Jeff King venit, vidit, dixit 05.02.2013 12:13:
> On Mon, Feb 04, 2013 at 04:27:31PM +0100, Michael J Gruber wrote:
> 
>> Recently and not so recently, we made sure that log/grep type operations
>> use textconv filters when a userfacing diff would do the same:
>>
>> ef90ab6 (pickaxe: use textconv for -S counting, 2012-10-28)
>> b1c2f57 (diff_grep: use textconv buffers for add/deleted files, 2012-10-28)
>> 0508fe5 (combine-diff: respect textconv attributes, 2011-05-23)
>>
>> "git grep" currently does not use textconv filters at all, that is
>> neither for displaying the match and context nor for the actual grepping.
>>
>> Introduce a binary mode "--textconv" (in addition to "--text" and "-I")
>> which makes git grep use any configured textconv filters for grepping
>> and output purposes.
> 
> Sounds like a reasonable goal.
> 
>>     The difficulty is in getting the different cases (blob/sha1 vs.
>>     worktree) right, and in making the changes minimally invasive.
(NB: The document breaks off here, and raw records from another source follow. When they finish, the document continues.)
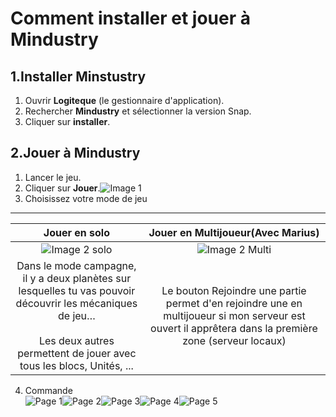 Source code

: # Comment installer et jouer à Mindustry
## 1.Installer Minstustry
1. Ouvrir **Logiteque** (le gestionnaire d'application).
2. Rechercher **Mindustry** et sélectionner la version Snap.
3. Cliquer sur **installer**.
## 2.Jouer à Mindustry
1. Lancer le jeu.
2. Cliquer sur **Jouer**.![Image 1](1.png)
3. Choisissez votre mode de jeu
---
|Jouer en solo|Jouer en Multijoueur(Avec Marius)|
|:---:|:---:|
|![Image 2 solo](2bis.png)|![Image 2 Multi](2.png)
|Dans le mode campagne, il y a deux planètes sur lesquelles tu vas pouvoir découvrir les mécaniques de jeu…  <br><br>Les deux autres permettent de jouer avec tous les blocs, Unités, ...| Le bouton Rejoindre une partie permet d'en rejoindre une en multijoueur si mon serveur est ouvert il apprêtera dans la première zone (serveur locaux)|
4. Commande <br>
![Page 1](3(1).png)![Page 2](3(2).png)![Page 3](3(3).png)![Page 4](3(4).png)![Page 5](3(5).png)
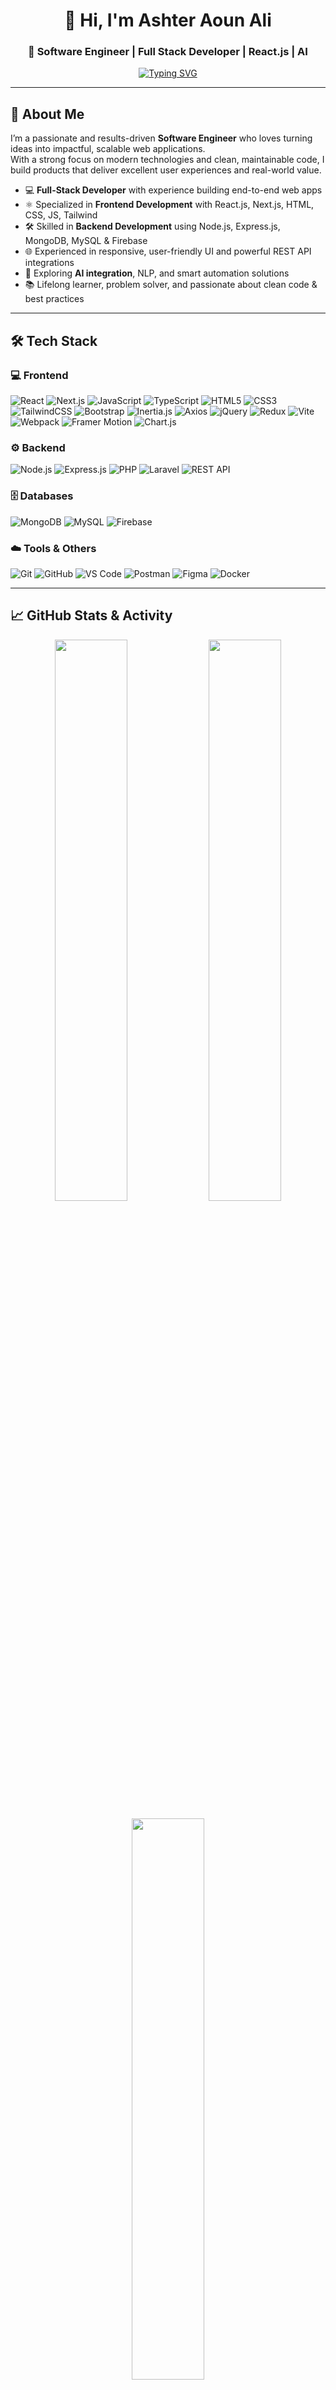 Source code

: <!-- Profile README for Ashter Aoun Ali -->

<h1 align="center">👋 Hi, I'm Ashter Aoun Ali</h1>
<h3 align="center">🚀 Software Engineer | Full Stack Developer | React.js | AI</h3>

<!-- Typing Animation -->
<p align="center">
  <a href="https://git.io/typing-svg">
    <img src="https://readme-typing-svg.herokuapp.com?size=24&color=00C2FF&center=true&vCenter=true&width=500&lines=Full+Stack+Developer;React.js+%26+Next.js+Specialist;AI+%26+NLP+Explorer;Open+Source+Contributor;Always+Learning+🚀" alt="Typing SVG" />
  </a>
</p>

---

## 🚀 About Me

I’m a passionate and results-driven **Software Engineer** who loves turning ideas into impactful, scalable web applications.  
With a strong focus on modern technologies and clean, maintainable code, I build products that deliver excellent user experiences and real-world value.

- 💻 **Full-Stack Developer** with experience building end-to-end web apps  
- ⚛️ Specialized in **Frontend Development** with React.js, Next.js, HTML, CSS, JS, Tailwind  
- 🛠️ Skilled in **Backend Development** using Node.js, Express.js, MongoDB, MySQL & Firebase  
- 🌐 Experienced in responsive, user-friendly UI and powerful REST API integrations  
- 🤖 Exploring **AI integration**, NLP, and smart automation solutions  
- 📚 Lifelong learner, problem solver, and passionate about clean code & best practices

---

## 🛠️ Tech Stack

### 💻 Frontend
![React](https://img.shields.io/badge/React-20232A?style=for-the-badge&logo=react&logoColor=61DAFB)
![Next.js](https://img.shields.io/badge/Next.js-000000?style=for-the-badge&logo=nextdotjs&logoColor=white)
![JavaScript](https://img.shields.io/badge/JavaScript-323330?style=for-the-badge&logo=javascript&logoColor=F7DF1E)
![TypeScript](https://img.shields.io/badge/TypeScript-007ACC?style=for-the-badge&logo=typescript&logoColor=white)
![HTML5](https://img.shields.io/badge/HTML5-E34F26?style=for-the-badge&logo=html5&logoColor=white)
![CSS3](https://img.shields.io/badge/CSS3-1572B6?style=for-the-badge&logo=css3&logoColor=white)
![TailwindCSS](https://img.shields.io/badge/TailwindCSS-38B2AC?style=for-the-badge&logo=tailwind-css&logoColor=white)
![Bootstrap](https://img.shields.io/badge/Bootstrap-7952B3?style=for-the-badge&logo=bootstrap&logoColor=white)
![Inertia.js](https://img.shields.io/badge/Inertia.js-1A202C?style=for-the-badge&logo=inertia&logoColor=white)
![Axios](https://img.shields.io/badge/Axios-5A29E4?style=for-the-badge&logo=axios&logoColor=white)
![jQuery](https://img.shields.io/badge/jQuery-0769AD?style=for-the-badge&logo=jquery&logoColor=white)
![Redux](https://img.shields.io/badge/Redux-764ABC?style=for-the-badge&logo=redux&logoColor=white)
![Vite](https://img.shields.io/badge/Vite-646CFF?style=for-the-badge&logo=vite&logoColor=white)
![Webpack](https://img.shields.io/badge/Webpack-8DD6F9?style=for-the-badge&logo=webpack&logoColor=white)
![Framer Motion](https://img.shields.io/badge/Framer_Motion-0055FF?style=for-the-badge&logo=framer&logoColor=white)
![Chart.js](https://img.shields.io/badge/Chart.js-FF6384?style=for-the-badge&logo=chartdotjs&logoColor=white)


### ⚙️ Backend
![Node.js](https://img.shields.io/badge/Node.js-43853D?style=for-the-badge&logo=node.js&logoColor=white)
![Express.js](https://img.shields.io/badge/Express.js-404D59?style=for-the-badge)
![PHP](https://img.shields.io/badge/PHP-777BB4?style=for-the-badge&logo=php&logoColor=white)
![Laravel](https://img.shields.io/badge/Laravel-FF2D20?style=for-the-badge&logo=laravel&logoColor=white)
![REST API](https://img.shields.io/badge/REST%20API-02569B?style=for-the-badge&logo=api&logoColor=white)


### 🗄️ Databases
![MongoDB](https://img.shields.io/badge/MongoDB-4EA94B?style=for-the-badge&logo=mongodb&logoColor=white)
![MySQL](https://img.shields.io/badge/MySQL-005C84?style=for-the-badge&logo=mysql&logoColor=white)
![Firebase](https://img.shields.io/badge/Firebase-ffca28?style=for-the-badge&logo=firebase&logoColor=black)

### ☁️ Tools & Others
![Git](https://img.shields.io/badge/Git-F05032?style=for-the-badge&logo=git&logoColor=white)
![GitHub](https://img.shields.io/badge/GitHub-100000?style=for-the-badge&logo=github&logoColor=white)
![VS Code](https://img.shields.io/badge/VS%20Code-0078D4?style=for-the-badge&logo=visual-studio-code&logoColor=white)
![Postman](https://img.shields.io/badge/Postman-FF6C37?style=for-the-badge&logo=postman&logoColor=white)
![Figma](https://img.shields.io/badge/Figma-F24E1E?style=for-the-badge&logo=figma&logoColor=white)
![Docker](https://img.shields.io/badge/Docker-2496ED?style=for-the-badge&logo=docker&logoColor=white)

---

## 📈 GitHub Stats & Activity

<p align="center">
  <img width="48%" src="https://github-readme-stats.vercel.app/api?username=ashteraoun&show_icons=true&theme=tokyonight" />
  <img width="48%" src="https://github-readme-streak-stats.herokuapp.com/?user=ashteraoun&theme=tokyonight" />
</p>

<p align="center">
  <img width="48%" src="https://github-readme-stats.vercel.app/api/top-langs/?username=ashteraoun&layout=compact&theme=tokyonight" />
</p>

---

## 📊 Current Focus

- 🚀 Building **scalable full-stack apps** with React.js & Node.js  
- 🤖 Implementing **AI-powered features** in real-world web solutions  
- 📐 Enhancing **system design, architecture, and performance**

---

## 🤝 Let’s Connect

I’m always excited to collaborate on challenging projects, open-source contributions, and innovative ideas.  
If you’re looking for a developer who can bring your idea to life — let’s connect!

📫 **Email:** [ashtarbalti4147@gmail.com](mailto:ashtarbalti4147@gmail.com)  
💼 **LinkedIn:** [M. Ashter Aoun Ali](https://www.linkedin.com/in/m-ashter-aoun-ali-a18543222/)  
🌐 **Portfolio:** [My Portfolio](https://www.linkedin.com/in/m-ashter-aoun-ali-a18543222/)

---

⭐️ _“Code is more than syntax — it’s the language of creativity, logic, and impact.”_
It seems
>>     that some more refactoring could help: "git show --textconv" does not
>>     use textconv filters when used on blobs either. (It does for diffs, of
>>     course.) Most existing helper functions are tailored for diffs.
> 
> I think "git show" with blobs originally did not because we have no
> filename with which to look up the attributes. IIRC, the patches to
> support "cat-file --textconv" taught get_sha1_with_context to report the
> path at which we found a blob. I suspect it is mostly a matter of
> plumbing that information from the revision parser through to
> show_blob_object.
> 
>>     Nota bene: --textconv does not affect "diff --stat" either...
> 
> Yeah, though I wonder if it should be on by default. The diffstat for a
> binary file, unlike the diff, is already useful. The diffstat of the
> textconv'd data may _also_ be useful, of course.
> 
>> @@ -659,6 +659,9 @@ int cmd_grep(int argc, const char **argv, const char 
>> *prefix)
>>              OPT_SET_INT('I', NULL, &opt.binary,
>>                      N_("don't match patterns in binary files"),
>>                      GREP_BINARY_NOMATCH),
>> +            OPT_SET_INT(0, "textconv", &opt.binary,
>> +                    N_("process binary files with textconv filters"),
>> +                    GREP_BINARY_TEXTCONV),
> 
> Is this really a new form of GREP_BINARY_*? What happens when a file
> does not have a textconv filter?
> 
> I would expect this to be more like diff's "--textconv" flag, which is
> really "allow textconv to be respected". Then you could do:
> 
>   git grep -I --textconv foo
> 
> to grep in the text version of files which support it, and ignore the
> rest.
> 
>> -static int grep_source_load(struct grep_source *gs);
>> -static int grep_source_is_binary(struct grep_source *gs);
>> +static int grep_source_load(struct grep_source *gs, struct grep_opt *opt);
>> +static int grep_source_is_binary(struct grep_source *gs, struct grep_opt 
>> *opt);
> 
> Hmm. grep_source_load is more or less the analogue of
> diff_populate_filespec, which does not know about textconv at all. So I
> feel like this might be going in at the wrong layer...
> 
>> @@ -1354,14 +1356,15 @@ static int grep_source_1(struct grep_opt *opt, 
>> struct grep_source *gs, int colle
>>  
>>      switch (opt->binary) {
>>      case GREP_BINARY_DEFAULT:
>> -            if (grep_source_is_binary(gs))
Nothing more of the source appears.